Tenía el cuerpo cubierto de espuma y de sudor. Hubo un momento en el que se detuvo para buscar el camino. El campo alrededor se volvió también expectante, como si estuviese con el oído a la escucha. Y entonces cayeron las primeras y pesadas gotas de lluvia. Pero la persecución continuaba. Los perros seguían un rastro para ellos extraño, pero de mortal enemigo: una mezcla de hombre y de caballo, unas patas asesinas. El centauro corrió, corrió más, corrió mucho, hasta que notó que los gritos se habían vuelto diferentes y el ladrar de los perros era ya de frustración. Miró hacia atrás. A una buena distancia vio a los hombres detenidos, oyó sus amenazas. Y los perros que habían avanzado volvían hacia sus amos. Pero nadie se adelantaba. El centauro había vivido tiempo suficiente como para saber que esto era una frontera, un límite. Los hombres, sujetando a los perros, no osaban dispararle: apenas hubo una detonación, pero tan lejos que no oyó siquiera caer el plomo. Estaba a salvo, bajo la lluvia que se abatía torrencialmente y abría regueros rápidos entre las piedras, sobre esa tierra en la que había nacido. Continuó caminando hacia el sur. El agua le empapaba el pelo blanco, lavaba la espuma, la sangre y el sudor y toda la suciedad acumulada. Regresaba muy viejo, cubierto de cicatrices, pero inmaculado.

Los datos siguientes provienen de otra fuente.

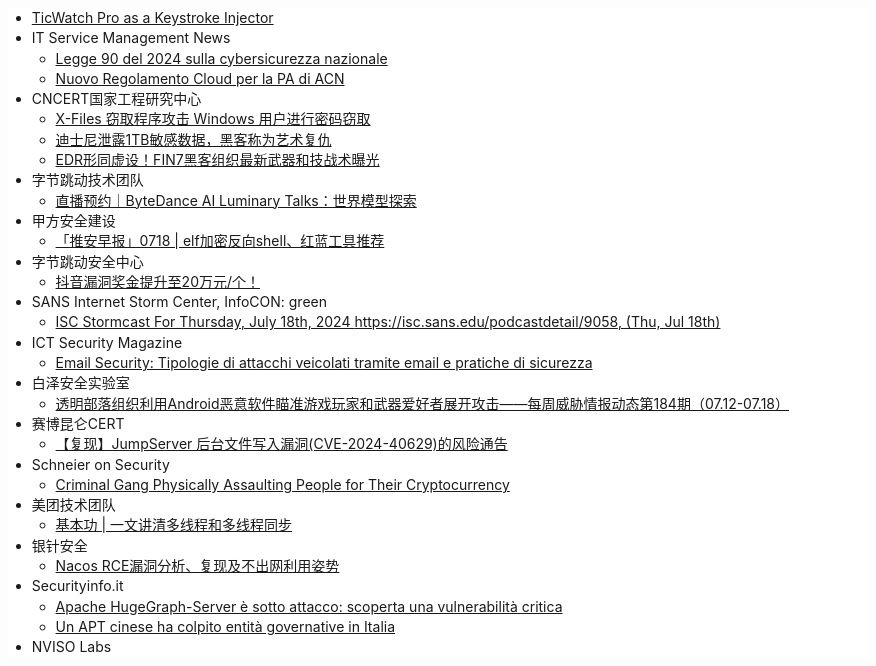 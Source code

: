   - [TicWatch Pro as a Keystroke Injector](https://www.mobile-hacker.com/2024/07/18/ticwatch-pro-as-a-keystroke-injector/)
- IT Service Management News
  - [Legge 90 del 2024 sulla cybersicurezza nazionale](http://blog.cesaregallotti.it/2024/07/legge-90-del-2024-sulla-cybersicurezza_18.html)
  - [Nuovo Regolamento Cloud per la PA di ACN](http://blog.cesaregallotti.it/2024/07/nuovo-regolamento-cloud-per-la-pa-di-acn_18.html)
- CNCERT国家工程研究中心
  - [X-Files 窃取程序攻击 Windows 用户进行密码窃取](https://mp.weixin.qq.com/s?__biz=MzUzNDYxOTA1NA==&mid=2247545902&idx=1&sn=3155ffc8b715eeccf462adf46d2ea1a9&chksm=fa9382efcde40bf9b9fbdec6d4fb6f1b00167142fb1ef01abb5dbd005fc54c7578ebff392699&scene=58&subscene=0#rd)
  - [迪士尼泄露1TB敏感数据，黑客称为艺术复仇](https://mp.weixin.qq.com/s?__biz=MzUzNDYxOTA1NA==&mid=2247545902&idx=2&sn=5147ba33d1717723e82290e34f50f84a&chksm=fa9382efcde40bf9e035a84fbe6e5f1c4b33aac56a3ad3559f0f184ba8bad4d4148084f1f898&scene=58&subscene=0#rd)
  - [EDR形同虚设！FIN7黑客组织最新武器和技战术曝光](https://mp.weixin.qq.com/s?__biz=MzUzNDYxOTA1NA==&mid=2247545902&idx=3&sn=4b92f556eb0f88a19116d169cd7ed542&chksm=fa9382efcde40bf9c2bbfac04452c68ac8040c1947bb7d442e450ecce30d1dc17b5f2331f2d1&scene=58&subscene=0#rd)
- 字节跳动技术团队
  - [直播预约｜ByteDance AI Luminary Talks：世界模型探索](https://mp.weixin.qq.com/s?__biz=MzI1MzYzMjE0MQ==&mid=2247508266&idx=1&sn=c80aaa4b2538984b07d3e4a0e7c99621&chksm=e9d36ac8dea4e3decbbd4dfe7bc1763adeef49bd0f3749e5b60c869b5a701a52ce102812fdda&scene=58&subscene=0#rd)
- 甲方安全建设
  - [「推安早报」0718 | elf加密反向shell、红蓝工具推荐](https://mp.weixin.qq.com/s?__biz=MzU0MDcyMTMxOQ==&mid=2247487535&idx=1&sn=f1ff1579aa1f7cdfaef7c8c4fa906493&chksm=fb35b9e7cc4230f1dfa15329e0a35d451cd12171dd2a05a097880e618442d65a7c6e6714ae8a&scene=58&subscene=0#rd)
- 字节跳动安全中心
  - [抖音漏洞奖金提升至20万元/个！](https://mp.weixin.qq.com/s?__biz=MzUzMzcyMDYzMw==&mid=2247493626&idx=1&sn=c5fa1063ba130c5ceae3940a8701d3b6&chksm=fa9d1caccdea95ba537ddf60dc4ef4636b9d5d5df5a1bde2c7bc513dc308708b4460f6571684&scene=58&subscene=0#rd)
- SANS Internet Storm Center, InfoCON: green
  - [ISC Stormcast For Thursday, July 18th, 2024 https://isc.sans.edu/podcastdetail/9058, (Thu, Jul 18th)](https://isc.sans.edu/diary/rss/31090)
- ICT Security Magazine
  - [Email Security: Tipologie di attacchi veicolati tramite email e pratiche di sicurezza](https://www.ictsecuritymagazine.com/articoli/email-security-tipologie-di-attacchi-veicolati-tramite-email-e-pratiche-di-sicurezza/)
- 白泽安全实验室
  - [透明部落组织利用Android恶意软件瞄准游戏玩家和武器爱好者展开攻击——每周威胁情报动态第184期（07.12-07.18）](https://mp.weixin.qq.com/s?__biz=MzI0MTE4ODY3Nw==&mid=2247492255&idx=1&sn=471af32567354a5199239cefe31da205&chksm=e90dc8b5de7a41a360b58a47483c3b4f39e58c33dcb3f4d165ad30b62f8530d114ae79703ad2&scene=58&subscene=0#rd)
- 赛博昆仑CERT
  - [【复现】JumpServer 后台文件写入漏洞(CVE-2024-40629)的风险通告](https://mp.weixin.qq.com/s?__biz=MzkxMDQyMTIzMA==&mid=2247484641&idx=1&sn=9ed7e32692520ce98eb9b9ad5d0ccc77&chksm=c12af960f65d7076463138707af93f5d31e4243d36129f6ae315d7c525f3ab0f95dbbf32240d&scene=58&subscene=0#rd)
- Schneier on Security
  - [Criminal Gang Physically Assaulting People for Their Cryptocurrency](https://www.schneier.com/blog/archives/2024/07/criminal-gang-physically-assaulting-people-for-their-cryptocurrency.html)
- 美团技术团队
  - [基本功 | 一文讲清多线程和多线程同步](https://mp.weixin.qq.com/s?__biz=MjM5NjQ5MTI5OA==&mid=2651778446&idx=1&sn=44306b644777a4d939730e7774071541&chksm=bd1234c38a65bdd5cc805e71d7a64a9acc8214fe9aab64c2b76e4f0947727db55d97241ec349&scene=58&subscene=0#rd)
- 银针安全
  - [Nacos RCE漏洞分析、复现及不出网利用姿势](https://mp.weixin.qq.com/s?__biz=Mzg2MDY2ODc5MA==&mid=2247484000&idx=1&sn=6139011e269c9412277398cb88dcf7e2&chksm=ce239479f9541d6fbabdee61d583c21a8b101458156197e2fcd6e7b764d320f47a86af0e2150&scene=58&subscene=0#rd)
- Securityinfo.it
  - [Apache HugeGraph-Server è sotto attacco: scoperta una vulnerabilità critica](https://www.securityinfo.it/2024/07/18/apache-hugegraph-e-sotto-attacco-scoperta-una-vulnerabilita-critica/?utm_source=rss&utm_medium=rss&utm_campaign=apache-hugegraph-e-sotto-attacco-scoperta-una-vulnerabilita-critica)
  - [Un APT cinese ha colpito entità governative in Italia](https://www.securityinfo.it/2024/07/18/un-apt-cinese-ha-colpito-entita-governative-in-italia/?utm_source=rss&utm_medium=rss&utm_campaign=un-apt-cinese-ha-colpito-entita-governative-in-italia)
- NVISO Labs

De repente la lluvia cesó. Al momento siguiente el cielo quedó entero barrido de nubes y el sol cayó de lleno sobre la tierra mojada, donde, ardiendo, hizo levantar nubes de vapor. El centauro caminaba al paso, como si viajase sobre una nieve imponderable y tibia. No sabía dónde estaba el mar, pero allí era la montaña. Se sentía fuerte. Había matado la sed con agua de lluvia, levantando el rostro hacia el cielo, con la boca abierta, bebiendo a largos tragos, con el torrente deslizándole por el cuello, por el tronco abajo, lustralmente. Y ahora bajaba hacia el lado sur de la montaña, despacio, rodeando los enormes pedruscos que se amontonaban y apuntalaban unos a los otros. El hombre apoyaba las manos en las peñas más altas, sintiendo debajo de los dedos los musgos suaves, los líquenes ásperos, o la rugosidad extremada de la piedra. Abajo había, de punta a punta, un valle que a aquella distancia parecía estrecho, engañadoramente. A lo largo de él, a grandes intervalos, veía tres poblaciones, en medio la mayor, y el sur más allá de ella. Cortando el valle en línea recta tendría que pasar cerca de la población. ¿Pasaría? Se acordaba de la persecución, de los gritos, de los tiros, de los otros hombres del lado de allá de la frontera. Del incomprensible odio. Esta tierra era la suya, pero ¿quiénes eran los hombres que en ella vivían? El centauro continuaba descendiendo. El día aún estaba lejos de acabar. El caballo, exhausto, apoyaba los cascos con cuidado y el hombre pensó que le convendría descansar antes de aventurarse a la travesía del valle. Y, siempre pensando, decidió que esperaría a la noche, que antes dormiría en cualquier refugio que encontrase para ganar las fuerzas necesarias para la larga caminata que le restaba hacer hasta el mar.